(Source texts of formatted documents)
..........

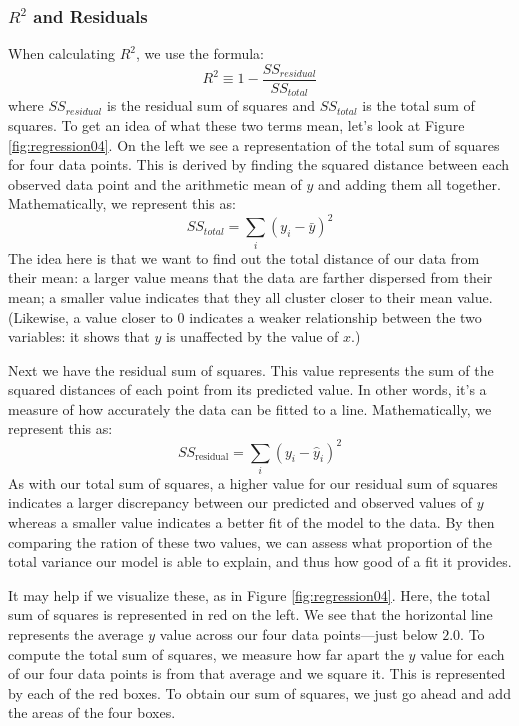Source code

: \subsubsection{$R^2$ and Residuals}
When calculating $R^2$, we use the formula:
\begin{equation}
R^2 \equiv 1-\frac{SS_{residual}}{SS_{total}}
\end{equation}
where $SS_{residual}$ is the residual sum of squares and $SS_{total}$ is the total sum of squares. To get an idea of what these two terms mean, let's look at Figure \ref{fig:regression04}. On the left we see a representation of the total sum of squares for four data points. This is derived by finding the squared distance between each observed data point and the arithmetic mean of $y$ and adding them all together. Mathematically, we represent this as:
\begin{equation*}
SS_{total} =\sum_i \left(y_i-\bar{y}\right)^2
\end{equation*}
The idea here is that we want to find out the total distance of our data from their mean: a larger value means that the data are farther dispersed from their mean; a smaller value indicates that they all cluster closer to their mean value. (Likewise, a value closer to 0 indicates a weaker relationship between the two variables: it shows that $y$ is unaffected by the value of $x$.)

Next we have the residual sum of squares. This value represents the sum of the squared distances of each point from its predicted value. In other words, it's a measure of how accurately the data can be fitted to a line. Mathematically, we represent this as:
\begin{equation*}
SS_\text{residual}=\sum_i \left(y_i - \hat{y}_i\right)^2
\end{equation*}
As with our total sum of squares, a higher value for our residual sum of squares indicates a larger discrepancy between our predicted and observed values of $y$ whereas a smaller value indicates a better fit of the model to the data. By then comparing the ration of these two values, we can assess what proportion of the total variance our model is able to explain, and thus how good of a fit it provides.

It may help if we visualize these, as in Figure \ref{fig:regression04}. Here, the total sum of squares is represented in red on the left.  We see that the horizontal line represents the average $y$ value across our four data points---just below $2.0$. To compute the total sum of squares, we measure how far apart the $y$ value for each of our four data points is from that average and we square it. This is represented by each of the red boxes. To obtain our sum of squares, we just go ahead and add the areas of the four boxes.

..........

WHAT THE TASK ASKS =
Print the entries as they stand, first line through the line holding "The idea here", with every picture removed.

EXERCISE RESULT =
Source code

: \subsubsection{$R^2$ and Residuals}
When calculating $R^2$, we use the formula:
\begin{equation}
R^2 \equiv 1-\frac{SS_{residual}}{SS_{total}}
\end{equation}
where $SS_{residual}$ is the residual sum of squares and $SS_{total}$ is the total sum of squares. To get an idea of what these two terms mean, let's look at Figure \ref{fig:regression04}. On the left we see a representation of the total sum of squares for four data points. This is derived by finding the squared distance between each observed data point and the arithmetic mean of $y$ and adding them all together. Mathematically, we represent this as:
\begin{equation*}
SS_{total} =\sum_i \left(y_i-\bar{y}\right)^2
\end{equation*}
The idea here is that we want to find out the total distance of our data from their mean: a larger value means that the data are farther dispersed from their mean; a smaller value indicates that they all cluster closer to their mean value. (Likewise, a value closer to 0 indicates a weaker relationship between the two variables: it shows that $y$ is unaffected by the value of $x$.)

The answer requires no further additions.